Google Login, explained.

How "Sign in with Google" works with Better-Auth. Four steps, three lines of code.

The flow

What happens when a user clicks "Mit Google anmelden"

1. User clicks the Google button
On your sign-in page. Your SPA calls signIn.social({ provider: "google" })
2. Browser redirects to Google
Google shows their OAuth consent screen. User picks their Google account and clicks "Allow".
3. Google redirects back to your auth-server
Hits /api/auth/callback/google. Better-Auth verifies the token with Google, gets the user's name + email.
4. Better-Auth creates user + session
Inserts into user + account (provider: google) + session.

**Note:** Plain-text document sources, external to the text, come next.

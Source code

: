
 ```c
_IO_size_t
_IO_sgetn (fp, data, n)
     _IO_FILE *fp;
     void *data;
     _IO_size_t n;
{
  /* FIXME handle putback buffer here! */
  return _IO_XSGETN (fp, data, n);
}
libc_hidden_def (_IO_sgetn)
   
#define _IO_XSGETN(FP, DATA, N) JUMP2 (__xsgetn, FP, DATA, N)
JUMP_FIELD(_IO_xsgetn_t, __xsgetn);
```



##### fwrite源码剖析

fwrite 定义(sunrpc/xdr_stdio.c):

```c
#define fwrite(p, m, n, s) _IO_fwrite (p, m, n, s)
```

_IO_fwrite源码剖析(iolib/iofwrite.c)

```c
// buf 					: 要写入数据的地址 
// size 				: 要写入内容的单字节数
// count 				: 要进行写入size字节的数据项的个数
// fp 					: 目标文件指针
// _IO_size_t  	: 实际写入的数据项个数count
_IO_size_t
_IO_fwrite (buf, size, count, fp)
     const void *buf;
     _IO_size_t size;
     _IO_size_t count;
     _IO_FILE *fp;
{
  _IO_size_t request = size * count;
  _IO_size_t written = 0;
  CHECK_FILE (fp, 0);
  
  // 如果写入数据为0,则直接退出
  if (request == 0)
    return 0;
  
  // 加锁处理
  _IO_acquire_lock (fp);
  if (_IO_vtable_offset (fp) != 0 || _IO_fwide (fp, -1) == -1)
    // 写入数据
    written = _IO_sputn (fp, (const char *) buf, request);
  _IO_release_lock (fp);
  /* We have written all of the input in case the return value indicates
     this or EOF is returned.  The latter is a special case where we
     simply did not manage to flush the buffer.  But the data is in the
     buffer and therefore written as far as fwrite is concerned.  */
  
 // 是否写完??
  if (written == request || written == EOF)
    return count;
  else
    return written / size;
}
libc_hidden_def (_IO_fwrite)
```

Sets the session cookie.
5. User lands back on your site, logged in
Redirected to /. Header shows their Google name. No password needed.
Your sign-in page

What the user sees

sitzio.de/sign-in
Google's screen

What Google shows

accounts.google.com
Sign in to Sitzio
Sitzio wants to access your:
Name, email address, profile picture
Allow
Automatic

What Better-Auth handles for you

👤
New user
First Google login → creates user + account (google) + session
🔗
Same email exists
Already signed up with email+password? Google account links to existing user automatically.
🔄
Returning user
Already has Google account linked → just creates new session. Instant login.
Implementation

Three lines of code

auth-server/src/auth.ts Server 
// Add to betterAuth({ ... }):

socialProviders: {
  google: {
    clientId: process.env.GOOGLE_CLIENT_ID,
    clientSecret: process.env.GOOGLE_CLIENT_SECRET,
  },
},
src/pages/SignInPage.tsx Client 
// The Google button calls:

authClient.signIn.social({
  provider: "google",
  callbackURL: "/",
})
That's it. Better-Auth handles the OAuth flow, token exchange, user creation, account linking, and session management. You write the config + one button click handler.
Setup

Four steps to enable it

Step 1 — Google Cloud
Create OAuth credentials
Google Cloud Console → APIs & Services → Credentials → Create OAuth 2.0 Client ID. Copy Client ID + Client Secret.
Step 2 — Redirect URI
Add callback URL
In Google's OAuth settings, add:
http://localhost:3001/api/auth/callback/google (dev)
https://sitzio.de/api/auth/callback/google (prod)
Step 3 — Backend
Add to auth.ts
Add socialProviders.google with the client ID and secret. Set them as env vars, not hardcoded.
Step 4 — Frontend
Add the button
Add "Mit Google anmelden" button on the sign-in page. One click handler: signIn.social({ provider: "google" })
At 50 sites

How it scales

One Google Cloud project works for all sites. Add each site's callback URL to the same OAuth credential. Each site's auth-server uses the same client ID + secret. Or create one credential per site if you want full isolation. Google doesn't charge for OAuth — it's free at any scale.